Gross profit for the nine-month period was also down 20.0% to €73.9m, while EBITDA slipped 16.0% to €9.3m. Net loss for the three quarters amounted to €17.4m, compared to €6.2m in the previous year.

However, despite posting wider losses for both Q3 and the first three quarters of the year, chairman Petter Nylander was upbeat about future prospects at GiG.

“I am confident that we are making the necessary strategic adjustments to ensure the full potential of Gaming Innovation Group and shareholder value creation,” Nylander said.

“With increased regulation and taxation putting pressure on margins, it is time to adapt to the new reality in order to steer out of the epicentre. Because it is important to remember that a storm will end, and with the exciting trends in Germany, Latin America, New Zealand and other jurisdictions which are looking to regulate in the upcoming years, we believe this will present growth and business opportunities for Gaming Innovation Group.
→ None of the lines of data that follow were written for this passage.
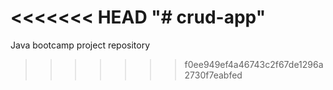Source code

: <<<<<<< HEAD
"# crud-app" 
=======
Java bootcamp project repository
>>>>>>> f0ee949ef4a46743c2f67de1296a2730f7eabfed
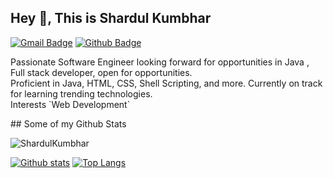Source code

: ## Hey 👋, This is Shardul Kumbhar
[![Gmail Badge](https://img.shields.io/badge/-shardulkumbhar384@gmail.com-c14438?style=flat&logo=Gmail&logoColor=white&link=mailto:shardulkumbhar384@gmail.com)](mailto:shardulkumbhar384@gmail.com) [![Github Badge](https://img.shields.io/badge/ShardulKumbhar-grey?style=flat&logo=github&logoColor=white&link=https://github.com/ShardulKumbhar/)](https://www.github.com/ShardulKumbhar/) 
<p align='left'>Passionate Software Engineer looking forward for opportunities in Java , Full stack developer, open for opportunities.
<br /> Proficient in Java, HTML, CSS, Shell Scripting, and more. Currently on track for learning trending technologies.
<br /> Interests `Web Development`
</p>
## Some of my Github Stats
<p align=left> <img src=https://komarev.com/ghpvc/?username=ShardulKumbhar alt=ShardulKumbhar /> </p>

[![Github stats](https://github-readme-stats.vercel.app/api?username=ShardulKumbhar&show_icons=true&include_all_commits=true)](https://github.com/ShardulKumbhar/github-readme-stats)
[![Top Langs](https://github-readme-stats.vercel.app/api/top-langs/?username=ShardulKumbhar&layout=compact)](https://github.com/ShardulKumbhar/github-readme-stats)
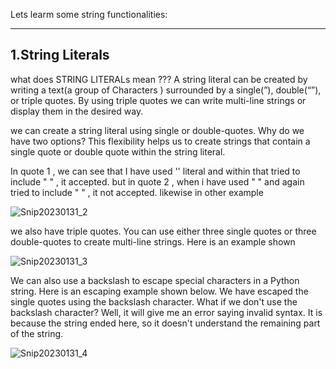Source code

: Lets learm some string functionalities:

-------------------------------------------
1.String Literals
-------------------------------------------

what does STRING LITERALs mean ??? 
A string literal can be created by writing a text(a group of Characters ) surrounded by a single(”), double(“”), or triple quotes.  By using triple quotes we can write multi-line strings or display them in the desired way. 

we can create a string literal using single or double-quotes. Why do we have two options? 
This flexibility helps us to create strings that contain a single quote or double quote within the string literal. 

In quote 1 , we can see that I have used '' literal and within that tried to include " " , it accepted.
but in quote 2 , when i have used " " and again tried to include " " , it not accepted. 
likewise in other example

![Snip20230131_2](https://user-images.githubusercontent.com/93876736/215753667-abda3fa1-7189-42e3-88a8-e795e095766c.png)




we also have triple quotes. You can use either three single quotes or three double-quotes to create multi-line strings. Here is an example shown 

![Snip20230131_3](https://user-images.githubusercontent.com/93876736/215755766-8f1c2de7-77a9-46cd-ac0f-039ae3cd1034.png)



We can also use a backslash to escape special characters in a Python string. Here is an escaping example shown below. We have escaped the single quotes using the backslash character. 
What if we don't use the backslash character? Well, it will give me an error saying invalid syntax. It is because the string ended here, so it doesn't understand the remaining part of the string.



![Snip20230131_4](https://user-images.githubusercontent.com/93876736/215756439-c976035a-2916-457d-b69d-72dd6be0ed83.png)



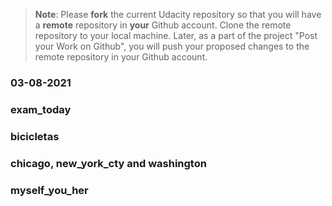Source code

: >**Note**: Please **fork** the current Udacity repository so that you will have a **remote** repository in **your** Github account. Clone the remote repository to your local machine. Later, as a part of the project "Post your Work on Github", you will push your proposed changes to the remote repository in your Github account.

### 03-08-2021

### exam_today


### bicicletas

### chicago, new_york_cty and washington

### myself_you_her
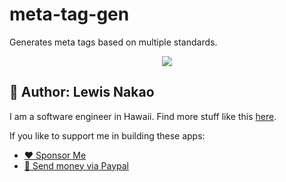 # meta-tag-gen
Generates meta tags based on multiple standards.

<p align="center">
<a href="https://lewdev.github.io/apps/meta-tag-gen">
<img src="https://lewdev.github.io/apps/meta-tag-gen/favicon/apple-icon-180x180.png"/>
</a>
</p>

## 👤 Author: Lewis Nakao
I am a software engineer in Hawaii. Find more stuff like this [here](https://lewdev.github.io).

If you like to support me in building these apps:</p>

* [❤️ Sponsor Me](https://github.com/sponsors/lewdev)
* [💸 Send money via Paypal](https://paypal.me/lewisnakao)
“Short term it might seem a bit cloudy, however the global potential in our industry is still substantial, and GiG is well positioned for the future.”

Meanwhile, GiG has confirmed the appointment of Richard Brown as its new, permanent chief executive. Brown took on the role on an interim basis in September after Robin Reed opted to step down, just weeks after GiG reported a net loss of €9.0m for the first half of 2019.

Brown joined GiG in February 2016 as managing director of its GiG Media arm, going on to serve as chief digital officer before moving to his most recent role as chief operating in November of last year.

Prior to his time with GiG, Brown served in various senior roles with Highlight Media Group and also had spells with THG Sports and Web Guide Partner.

Speaking about the appointment, Brown said: “While industry headwinds may have dampened progress in 2019, I am extremely excited about the future potential of the group and this new phase of the company’s life cycle. My focus will be on delivery, execution and optimisation, putting us on a path for great focus and renewed growth.”

Nylander added: “The gambling industry is experiencing a challenging period of structural change. However, it is still backed by fundamental strong underlying growth and we need to plan and position ourselves to be most relevant to our partners and end users in order to benefit and accelerate our sustainable growth.

“Richard has a strong track record of operational excellence and will be focusing on making the company more efficient by creating a clear and directional strategy, reducing costs and driving execution.”